## Problem to work on
For the entries below, the result should be an exact transcription of the lines from the one with "Renturo uses the" up to and including the one with "Routes are organized", and only those.

(Saved entries)
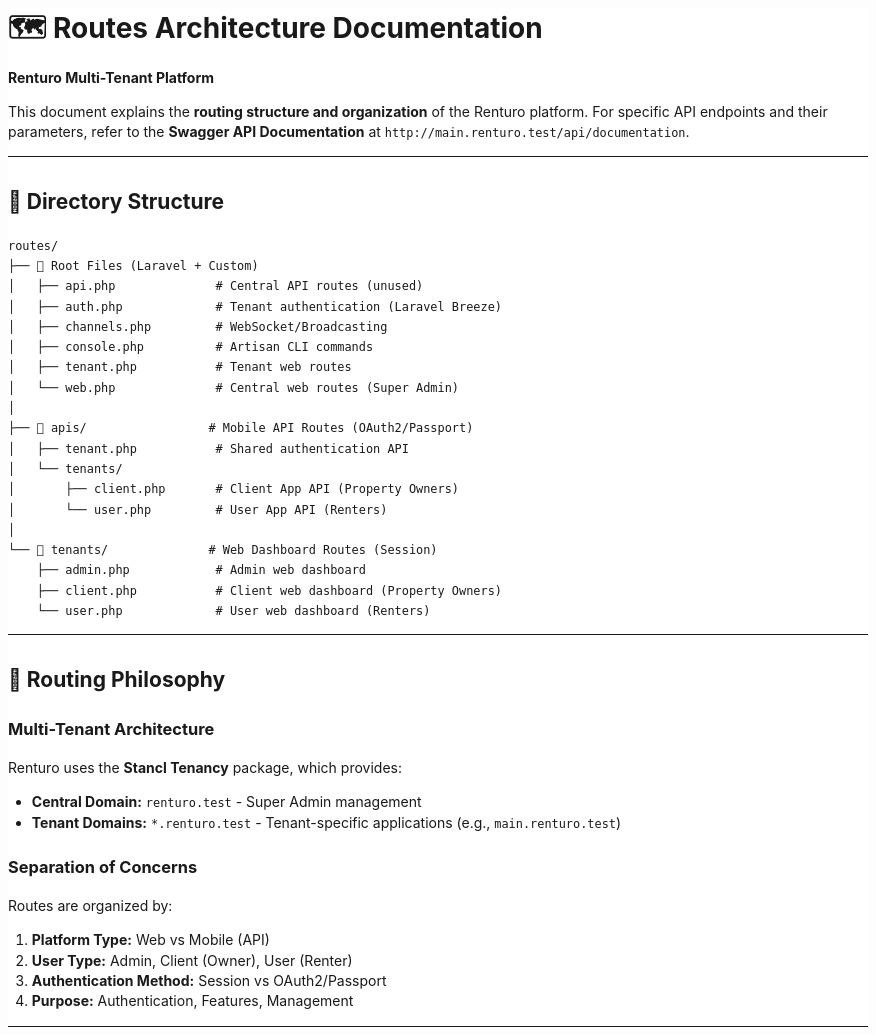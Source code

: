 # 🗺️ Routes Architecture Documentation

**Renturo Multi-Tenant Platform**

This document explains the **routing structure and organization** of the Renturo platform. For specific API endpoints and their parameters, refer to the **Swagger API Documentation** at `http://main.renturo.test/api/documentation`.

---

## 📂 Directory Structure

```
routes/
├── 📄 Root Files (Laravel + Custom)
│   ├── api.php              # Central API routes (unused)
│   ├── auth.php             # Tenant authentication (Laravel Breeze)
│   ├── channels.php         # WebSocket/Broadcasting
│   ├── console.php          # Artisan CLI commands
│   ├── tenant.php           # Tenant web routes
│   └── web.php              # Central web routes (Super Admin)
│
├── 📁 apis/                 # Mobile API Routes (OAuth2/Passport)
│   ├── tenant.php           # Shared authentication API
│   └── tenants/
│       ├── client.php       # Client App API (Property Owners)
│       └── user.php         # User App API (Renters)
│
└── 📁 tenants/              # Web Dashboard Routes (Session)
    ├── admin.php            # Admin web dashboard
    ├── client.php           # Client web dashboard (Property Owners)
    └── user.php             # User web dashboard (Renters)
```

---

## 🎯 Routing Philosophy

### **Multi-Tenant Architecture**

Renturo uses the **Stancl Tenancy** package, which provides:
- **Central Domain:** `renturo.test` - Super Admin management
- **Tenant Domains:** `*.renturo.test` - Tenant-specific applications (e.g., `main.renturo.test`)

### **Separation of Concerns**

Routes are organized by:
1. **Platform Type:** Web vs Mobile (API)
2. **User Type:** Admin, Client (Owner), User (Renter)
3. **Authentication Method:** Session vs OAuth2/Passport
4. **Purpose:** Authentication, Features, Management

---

## Completed exercise
Renturo uses the **Stancl Tenancy** package, which provides:
- **Central Domain:** `renturo.test` - Super Admin management
- **Tenant Domains:** `*.renturo.test` - Tenant-specific applications (e.g., `main.renturo.test`)

### **Separation of Concerns**

Routes are organized by:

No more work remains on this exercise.